Piotr Anderszewski

Last night, Piotr Anderszewski, the Polish pianist, gave a recital in Carnegie Hall. He began with Bach and ended with Bach. In between came Schumann. An unusual and interesting program.

The lighting was unusual and interesting too. Carnegie Hall was dead black for this recital. (There was a light on the piano, of course.) It was more like an opera house than a concert hall. You couldn’t read your program. In a great many visits to Carnegie Hall, I had never seen lighting like this (or non-lighting?).

I was reminded of a recital by Ivo Pogorelich, the Yugoslavian pianist (as we used to say). This was at the Met Museum some years ago. The house was black and there was a lamp by the piano. Creepy.

One more word about mechanics or atmospherics, before I get to the playing. Instead of the traditional piano bench, Anderszewski used a chair with a back—à la Radu Lupu, his Romanian colleague.
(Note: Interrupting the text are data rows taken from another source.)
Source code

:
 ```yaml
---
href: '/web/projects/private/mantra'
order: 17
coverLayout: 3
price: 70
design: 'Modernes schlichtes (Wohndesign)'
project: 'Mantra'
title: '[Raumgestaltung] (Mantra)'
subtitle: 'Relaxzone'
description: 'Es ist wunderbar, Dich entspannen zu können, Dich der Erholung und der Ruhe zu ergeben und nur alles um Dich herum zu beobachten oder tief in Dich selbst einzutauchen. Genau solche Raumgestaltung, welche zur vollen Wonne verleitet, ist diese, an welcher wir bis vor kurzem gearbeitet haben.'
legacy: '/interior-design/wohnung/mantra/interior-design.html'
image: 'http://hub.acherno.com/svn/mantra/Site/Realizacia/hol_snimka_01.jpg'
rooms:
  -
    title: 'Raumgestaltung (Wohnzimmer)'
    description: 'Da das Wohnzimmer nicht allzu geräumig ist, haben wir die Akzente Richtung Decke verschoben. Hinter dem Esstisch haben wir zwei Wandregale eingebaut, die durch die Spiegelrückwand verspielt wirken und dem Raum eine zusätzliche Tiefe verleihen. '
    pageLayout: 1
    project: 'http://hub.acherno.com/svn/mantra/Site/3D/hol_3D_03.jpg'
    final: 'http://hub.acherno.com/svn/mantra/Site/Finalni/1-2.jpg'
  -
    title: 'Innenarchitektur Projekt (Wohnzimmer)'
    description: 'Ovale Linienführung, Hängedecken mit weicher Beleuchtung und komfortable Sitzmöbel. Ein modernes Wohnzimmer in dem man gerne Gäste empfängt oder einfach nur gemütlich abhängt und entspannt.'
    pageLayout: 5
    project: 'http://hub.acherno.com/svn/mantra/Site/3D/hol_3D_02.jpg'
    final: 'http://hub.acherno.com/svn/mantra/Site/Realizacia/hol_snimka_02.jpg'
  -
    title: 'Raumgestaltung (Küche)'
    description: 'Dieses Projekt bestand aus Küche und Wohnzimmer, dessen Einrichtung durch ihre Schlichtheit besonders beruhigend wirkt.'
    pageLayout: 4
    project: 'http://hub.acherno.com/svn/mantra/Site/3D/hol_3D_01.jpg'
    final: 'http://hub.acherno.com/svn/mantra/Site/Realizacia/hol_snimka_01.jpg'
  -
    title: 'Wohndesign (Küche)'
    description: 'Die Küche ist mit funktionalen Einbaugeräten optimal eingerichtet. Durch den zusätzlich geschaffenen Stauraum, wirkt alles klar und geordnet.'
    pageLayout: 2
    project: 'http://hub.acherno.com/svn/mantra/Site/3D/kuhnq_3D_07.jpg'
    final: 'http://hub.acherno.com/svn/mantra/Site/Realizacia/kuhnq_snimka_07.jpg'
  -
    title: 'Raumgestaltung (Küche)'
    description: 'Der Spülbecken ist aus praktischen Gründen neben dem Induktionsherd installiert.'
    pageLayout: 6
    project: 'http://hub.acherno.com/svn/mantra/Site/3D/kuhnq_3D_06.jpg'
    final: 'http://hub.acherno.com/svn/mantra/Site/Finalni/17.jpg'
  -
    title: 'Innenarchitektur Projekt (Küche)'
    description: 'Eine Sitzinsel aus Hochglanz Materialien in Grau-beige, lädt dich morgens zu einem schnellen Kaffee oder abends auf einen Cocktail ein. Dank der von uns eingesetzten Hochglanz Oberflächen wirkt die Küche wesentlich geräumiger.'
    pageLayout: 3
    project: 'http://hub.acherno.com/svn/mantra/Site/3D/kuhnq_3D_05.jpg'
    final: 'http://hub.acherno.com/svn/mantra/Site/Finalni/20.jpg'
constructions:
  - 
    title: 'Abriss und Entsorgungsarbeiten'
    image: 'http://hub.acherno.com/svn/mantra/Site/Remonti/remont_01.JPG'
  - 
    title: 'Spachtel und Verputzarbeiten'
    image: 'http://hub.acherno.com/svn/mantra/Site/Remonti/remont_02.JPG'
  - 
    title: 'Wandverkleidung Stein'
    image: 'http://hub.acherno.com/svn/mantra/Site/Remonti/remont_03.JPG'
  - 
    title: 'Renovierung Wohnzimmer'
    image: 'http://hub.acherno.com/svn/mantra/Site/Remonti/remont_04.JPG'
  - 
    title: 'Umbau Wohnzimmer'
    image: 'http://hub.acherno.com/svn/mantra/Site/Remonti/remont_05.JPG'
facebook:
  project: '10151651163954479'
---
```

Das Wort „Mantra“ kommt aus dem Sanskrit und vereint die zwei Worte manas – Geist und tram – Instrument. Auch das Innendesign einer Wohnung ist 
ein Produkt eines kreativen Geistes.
The Pole began his program with a big Bach work, the French Overture in B minor. Don’t let the name fool you: This is a lengthy and majestic suite, with a first movement labeled “Overture.” I will now make some general remarks about Anderszewski’s playing.

It was nicely sculpted. It had internal tension or rigor. Some of the playing was a little mechanical, but this did no real harm. There were some missed notes, but this only served to remind you that we were not listening to a studio recording. Bach’s dances had their basic character. The pianist showed a keen sense of dynamics. He also knows how to pedal.

As he was playing, I had a funny thought: Those who play Bach, and play him frequently, can be depended on to play him well. These performers are self-selecting. Do you know what I mean? If they couldn’t play him, they wouldn’t.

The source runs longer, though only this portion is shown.